Serignan, fil conducteur de la Résistance de la gendarmerie

L’armistice signé, Hitler nomme le Général Otto Von Stülpnagel à la tête de la commission chargée de son application. Elle siège à Wiesbaden et a pour mission de mettre au pas cette France honnie. La faire danser longtemps le ventre creux. La direction générale de la gendarmerie mandate pour la représenter près du Général Huntziger, le Capitaine Sérignan.

Ce Saint Cyrien, ancien du SR, parlant couramment l’allemand, remarqué par sa hiérarchie pour ses qualités hors normes3, est chargé d’obtenir la reconnaissance de la départementale en zone occupée dans son statut antérieur et que cette dernière en zone libre reste sous l’autorité de la Défense. Il est également mandaté pour obtenir le rapatriement des 5 000 gendarmes qui sont prisonniers et faire en sorte que la Wehrmacht évacue les casernements de gendarmerie qu’elle occupe. Arrivé à Wiesbaden, Sérignan, s’appuyant sur des raisons d’ordre public, rédige une synthèse qui prône le retour de la gendarmerie en zone occupée dans ses garnisons du temps de paix et demande pour cette mission 20.000 hommes. Ceci est, finalement, acceptée par Von Stülpnagel sous réserve que son statut soit discuté avec l’administration militaire allemande. Quant à la garde mobile républicaine en zone occupée elle est dissoute et devient, en zone libre, la Garde forte de 6.000 hommes.

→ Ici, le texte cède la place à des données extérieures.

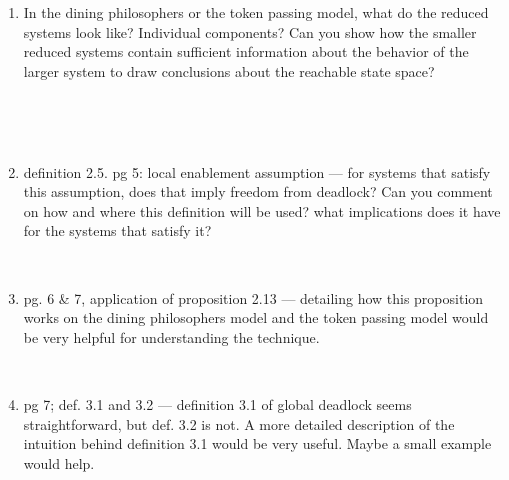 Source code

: \begin{enumerate}
~

\item In the dining philosophers or the token passing model, what do the reduced systems
look like? Individual components?  Can you show how the smaller reduced systems
contain sufficient information about the behavior of the larger system to draw conclusions
about the reachable state space?

~

~


\item  definition 2.5. pg 5:  local enablement assumption --- for systems 
  that satisfy
this assumption, does that imply freedom from deadlock?   
Can you comment on how and where
this definition will be used?  what implications does it have for 
the systems that satisfy it?

~


\item  pg. 6 \& 7, application of proposition 2.13 --- detailing how this proposition works
on the dining philosophers model and the token passing model would be very helpful
for understanding the technique.

~


\item pg 7; def. 3.1 and 3.2 --- definition 3.1 of global deadlock seems straightforward, but
def. 3.2 is not.  A more detailed description of the intuition behind definition 3.1 would
be very useful.  Maybe a small example would help.


\end{enumerate}
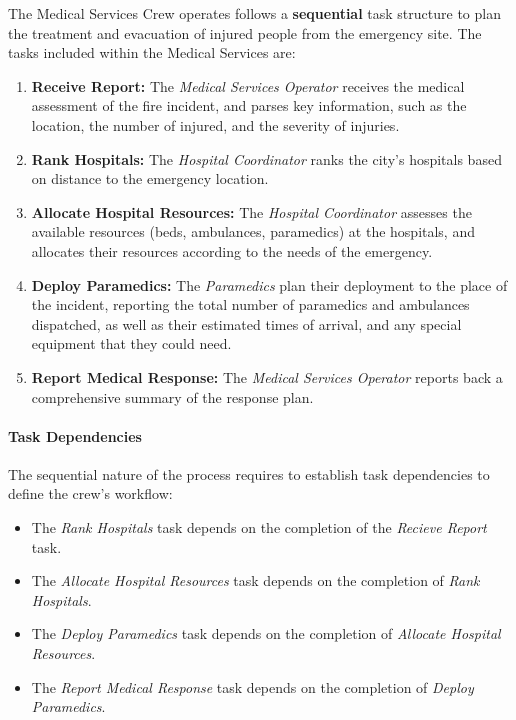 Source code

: The Medical Services Crew operates follows a \textbf{sequential} task structure to plan the treatment and evacuation of injured people from the emergency site. The tasks included within the Medical Services are:

\begin{enumerate}
	\item \textbf{Receive Report:} The \textit{Medical Services Operator} receives the medical assessment of the fire incident, and parses key information, such as the location, the number of injured, and the severity of injuries.
	
	\item \textbf{Rank Hospitals:} The \textit{Hospital Coordinator} ranks the city's hospitals based on distance to the emergency location.

	\item \textbf{Allocate Hospital Resources:} The \textit{Hospital Coordinator} assesses the available resources (beds, ambulances, paramedics) at the hospitals, and allocates their resources according to the needs of the emergency.
	
	\item \textbf{Deploy Paramedics:} The \textit{Paramedics} plan their deployment to the place of the incident, reporting the total number of paramedics and ambulances dispatched, as well as their estimated times of arrival, and any special equipment that they could need.
	
	\item \textbf{Report Medical Response:} The \textit{Medical Services Operator} reports back a comprehensive summary of the response plan.
\end{enumerate}

\paragraph{Task Dependencies}
The sequential nature of the process requires to establish task dependencies to define the crew's workflow:
\begin{itemize}
	\item The \textit{Rank Hospitals} task depends on the completion of the \textit{Recieve Report} task.
	\item The \textit{Allocate Hospital Resources} task depends on the completion of \textit{Rank Hospitals}.
	\item The \textit{Deploy Paramedics} task depends on the completion of \textit{Allocate Hospital Resources}.
	\item The \textit{Report Medical Response} task depends on the completion of \textit{Deploy Paramedics}.
\end{itemize}

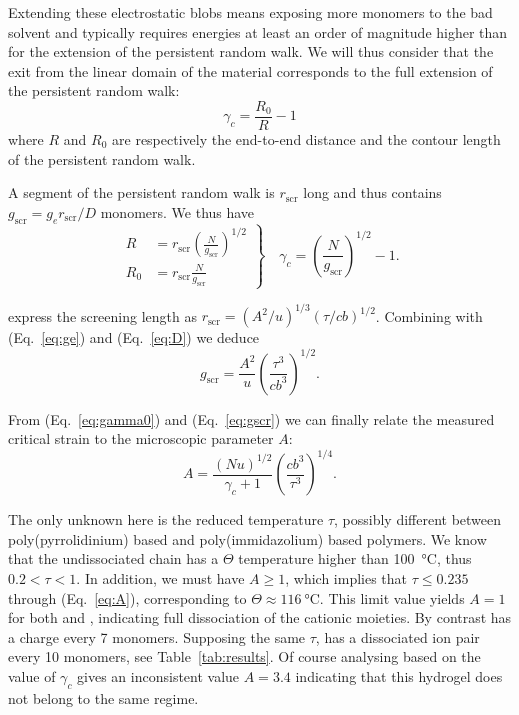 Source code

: \documentclass[journal=jacsat,manuscript=article]{achemso}
\begin{document}
Extending these electrostatic blobs means exposing more monomers to the bad solvent and typically requires energies at least an order of magnitude higher than for the extension of the persistent random walk. We will thus consider that the exit from the linear domain of the material corresponds to the full extension of the persistent random walk:
\begin{equation}
\gamma_c = \frac{R_0}{R} - 1
\end{equation}
where $R$ and $R_0$ are respectively the end-to-end distance and the contour length of the persistent random walk.

A segment of the persistent random walk is $r_\mathrm{scr}$ long and thus contains $g_\mathrm{scr} = g_e r_\mathrm{scr}/D$ monomers. We thus have
\begin{equation}
\left. \begin{array}{ll}
R &= r_\mathrm{scr} \left(\frac{N}{g_\mathrm{scr}}\right)^{1/2}\\
R_0 &= r_\mathrm{scr} \frac{N}{g_\mathrm{scr}}
\end{array}\right\rbrace\quad
\gamma_c = \left(\frac{N}{g_\mathrm{scr}}\right)^{1/2} -1\label{eq:gamma0}.
\end{equation}

\citeauthor{Rubinstein1996} express the screening length as
$r_\mathrm{scr} = \left(A^2 / u\right)^{1/3} \left(\tau /cb \right)^{1/2}$. Combining with (Eq.~\ref{eq:ge}) and (Eq.~\ref{eq:D}) we deduce
\begin{equation}
g_\mathrm{scr} = \frac{A^2}{u} \left(\frac{\tau^3}{c b^3}\right)^{1/2}\label{eq:gscr}.
\end{equation}

From (Eq.~\ref{eq:gamma0}) and (Eq.~\ref{eq:gscr}) we can finally relate the measured critical strain to the microscopic parameter $A$:
\begin{equation}
A = \frac{\left(N u\right)^{1/2}}{\gamma_c+1}\left(\frac{c b^3}{\tau^3}\right)^{1/4}.
\label{eq:A}
\end{equation}

The only unknown here is the reduced temperature $\tau$, possibly different between poly(pyrrolidinium) based and poly(immidazolium) based polymers. We know that the undissociated chain has a $\Theta$ temperature higher than \SI{100}{\celsius}, thus $0.2<\tau<1$. In addition, we must have $A\geq 1$, which implies that $\tau\leq 0.235$ through (Eq.~\ref{eq:A}), corresponding to $\Theta\approx\SI{116}{\celsius}$. This limit value yields $A=1$ for both  and , indicating full dissociation of the cationic moieties. By contrast  has a charge every 7 monomers. Supposing the same $\tau$,  has a dissociated ion pair every 10 monomers, see Table~\ref{tab:results}. Of course analysing  based on the value of $\gamma_c$ gives an inconsistent value $A=3.4$ indicating that this hydrogel does not belong to the same regime.
\end{document}
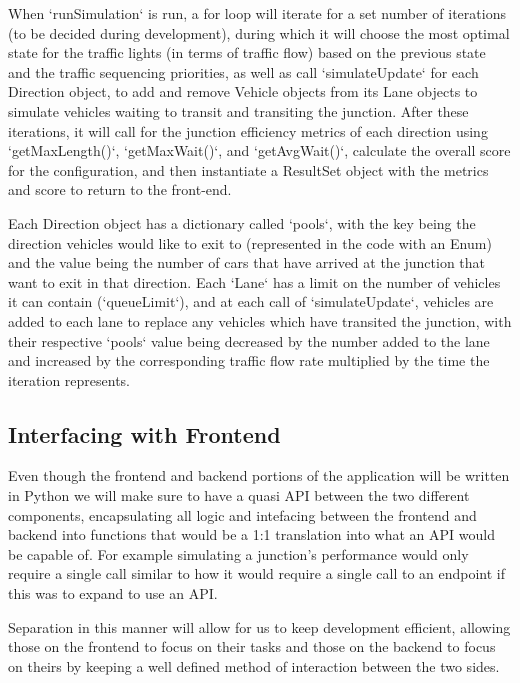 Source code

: \documentclass{article}
\begin{document}
When `runSimulation` is run, a for loop will iterate for a set number of iterations (to be decided during development), during 
which it will choose the most optimal state for the traffic lights (in terms of traffic flow) based on the previous state and the 
traffic sequencing priorities, as well as call `simulateUpdate` for each Direction object, to add and remove Vehicle objects from 
its Lane objects to simulate vehicles waiting to transit and transiting the junction. After these iterations, it will call for 
the junction efficiency metrics of each direction using `getMaxLength()`, `getMaxWait()`, and `getAvgWait()`, calculate the 
overall score for the configuration, and then instantiate a ResultSet object with the metrics and score to return to the front-end.

Each Direction object has a dictionary called `pools`, with the key being the direction vehicles would like to exit to (represented 
in the code with an Enum) and the value being the number of cars that have arrived at the junction that want to exit in that 
direction. Each `Lane` has a limit on the number of vehicles it can contain (`queueLimit`), and at each call of `simulateUpdate`, 
vehicles are added to each lane to replace any vehicles which have transited the junction, with their respective `pools` value 
being decreased by the number added to the lane and increased by the corresponding traffic flow rate multiplied by the time the 
iteration represents.


\subsection{Interfacing with Frontend}

Even though the frontend and backend portions of the application will be 
written in Python we will make sure to have a quasi API between the two 
different components, encapsulating all logic and intefacing between the 
frontend and backend into functions that would be a 1:1 translation into 
what an API would be capable of. For example simulating a junction's 
performance would only require a single call similar to how it would require 
a single call to an endpoint if this was to expand to use an API.

Separation in this manner will allow for us to keep development efficient, 
allowing those on the frontend to focus on their tasks and those on the 
backend to focus on theirs by keeping a well defined method of interaction 
between the two sides.
\end{document}
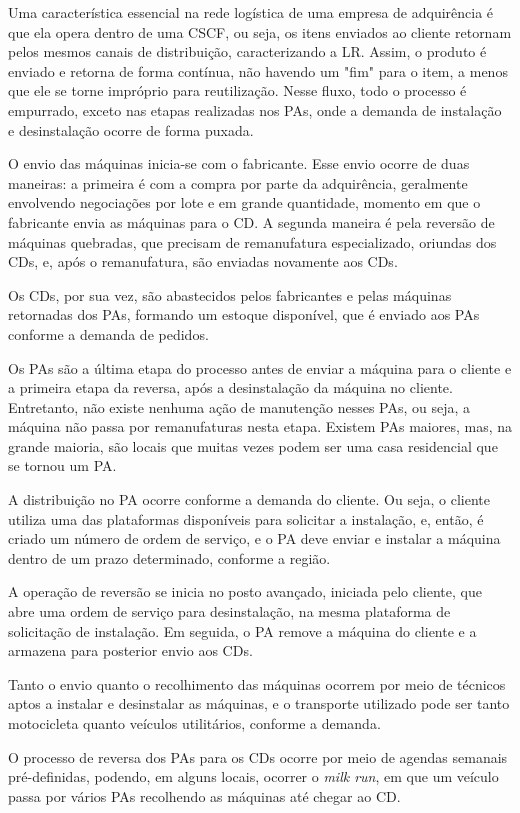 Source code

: Uma característica essencial na rede logística de uma empresa de adquirência é que ela opera dentro de uma CSCF, ou seja, os itens enviados ao cliente retornam pelos mesmos canais de distribuição, caracterizando a LR. Assim, o produto é enviado e retorna de forma contínua, não havendo um "fim" para o item, a menos que ele se torne impróprio para reutilização. Nesse fluxo, todo o processo é empurrado, exceto nas etapas realizadas nos PAs, onde a demanda de instalação e desinstalação ocorre de forma puxada.

O envio das máquinas inicia-se com o fabricante. Esse envio ocorre de duas maneiras: a primeira é com a compra por parte da adquirência, geralmente envolvendo negociações por lote e em grande quantidade, momento em que o fabricante envia as máquinas para o CD. A segunda maneira é pela reversão de máquinas quebradas, que precisam de remanufatura especializado, oriundas dos CDs, e, após o remanufatura, são enviadas novamente aos CDs.

Os CDs, por sua vez, são abastecidos pelos fabricantes e pelas máquinas retornadas dos PAs, formando um estoque disponível, que é enviado aos PAs conforme a demanda de pedidos.

Os PAs são a última etapa do processo antes de enviar a máquina para o cliente e a primeira etapa da reversa, após a desinstalação da máquina no cliente. Entretanto, não existe nenhuma ação de manutenção nesses PAs, ou seja, a máquina não passa por remanufaturas nesta etapa. Existem PAs maiores, mas, na grande maioria, são locais que muitas vezes podem ser uma casa residencial que se tornou um PA.

A distribuição no PA ocorre conforme a demanda do cliente. Ou seja, o cliente utiliza uma das plataformas disponíveis para solicitar a instalação, e, então, é criado um número de ordem de serviço, e o PA deve enviar e instalar a máquina dentro de um prazo determinado, conforme a região.

A operação de reversão se inicia no posto avançado, iniciada pelo cliente, que abre uma ordem de serviço para desinstalação, na mesma plataforma de solicitação de instalação. Em seguida, o PA remove a máquina do cliente e a armazena para posterior envio aos CDs.

Tanto o envio quanto o recolhimento das máquinas ocorrem por meio de técnicos aptos a instalar e desinstalar as máquinas, e o transporte utilizado pode ser tanto motocicleta quanto veículos utilitários, conforme a demanda.

O processo de reversa dos PAs para os CDs ocorre por meio de agendas semanais pré-definidas, podendo, em alguns locais, ocorrer o \emph{milk run}, em que um veículo passa por vários PAs recolhendo as máquinas até chegar ao CD.

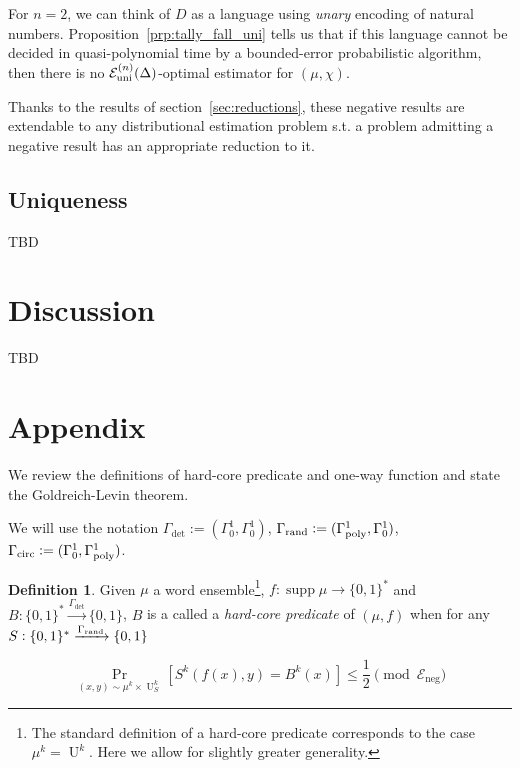 \documentclass{article}
\numberwithin{equation}{section}
\theoremstyle{definition}
\newtheorem{definition}{Definition}[section]
\theoremstyle{plain}
\newcommand{\Bool}{\{0,1\}}
\newcommand{\Words}{{\Bool^*}}
\DeclareMathOperator{\Supp}{supp}
\DeclareMathOperator{\Prb}{Pr}
\DeclareMathOperator{\Un}{U}
\newcommand{\Fall}{\mathcal{E}}
\newcommand{\GammaPoly}{\Gamma_{\textnormal{poly}}}
\newcommand{\FallU}{{\Fall_{\textnormal{uni}}^{(n)}}}
\begin{document}
For ${n=2}$, we can think of ${D}$ as a language using \emph{unary} encoding of natural numbers. Proposition~\ref{prp:tally_fall_uni}  tells us that if this language cannot be decided in quasi-polynomial time by a bounded-error probabilistic algorithm, then there is no ${\FallU(\Delta)}$-optimal estimator for ${(\mu,\chi)}$.

Thanks to the results of section~\ref{sec:reductions}, these negative results are extendable to any distributional estimation problem s.t. a problem admitting a negative result has an appropriate reduction to it.


\subsection{Uniqueness}


TBD

\section{Discussion}
\label{sec:discussion}

TBD


\appendix

\section{Appendix}

We review the definitions of hard-core predicate and one-way function and state the Goldreich-Levin theorem.

We will use the notation $\Gamma_{\text{det}}:=(\Gamma_0^1,\Gamma_0^1)$, $\Gamma_{\text{rand}}:=(\GammaPoly^1,\Gamma_0^1)$, ${\Gamma_{\text{circ}}:=(\Gamma_0^1,\GammaPoly^1)}$.

\begin{samepage}
\begin{definition}

Given $\mu$ a word ensemble\footnote{The standard definition of a hard-core predicate corresponds to the case $\mu^k=\Un^k$. Here we allow for slightly greater generality.}, $f: \Supp \mu \rightarrow \Words$ and ${B: \Words \xrightarrow{\Gamma_{\text{det}}} \Bool}$, $B$ is a called a \emph{hard-core predicate} of $(\mu,f)$ when for any $S: \Words \xrightarrow{\Gamma_{\textnormal{rand}}} \Bool$

\begin{equation}
\Prb_{(x,y) \sim \mu^k \times \Un_S^k}[S^k(f(x),y)=B^k(x)] \leq \frac{1}{2} \pmod {\Fall_{\text{neg}}}
\end{equation}

\end{definition}
\end{samepage}
\end{document}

Le 19 Juillet, Sérignan s’installe à Paris pour discuter du statut de la Départementale en zone occupée. Les allemands veulent la mettre sous les ordres de la police mais Sérignan obtient du nouveau commandant militaire que, dans un premier temps, quelques milliers de gendarmes se réinstallent dans leurs départements d’origine sauf dans le Nord et dans l’Est en régime d’annexion déguisée. Ensuite, il obtient que, faute de pouvoir maintenir la Garde Mobile en zone occupée, il intègre 7.000 gardes dans la Départementale. Tout ceci fait, en septembre 1940, que la maréchaussée en zone occupée compte 14.600 hommes dont 375 officiers. Pour le retour des 5.000 gendarmes prisonniers, Sérignan obtient d’Otto Von Stülpnagel le retour de 1.000 mis en congé de captivité puis d’un autre millier et, enfin, en mai 1941, de 2.385. Tous les libérés entrent dans la Départementale en zone occupée. Au final, avec la création d’une gendarmerie auxiliaire de 1.000 hommes chargés de la surveillance des ouvrages publics, et le recrutement de 1.200 autres gardes au titre « d’anciens combattants l’effectif VISÉ de 20.000 passe à 23 000. Pour éviter que la gendarmerie passe de la Défense à la police en zone occupée, Sérignan obtient qu’elle soit rattachée à la Délégation générale de l’Etat français à Paris ce qui, de fait, permet à la Direction générale de la gendarmerie près de la Défense d’avoir sous son autorité la Départementale de zone occupée.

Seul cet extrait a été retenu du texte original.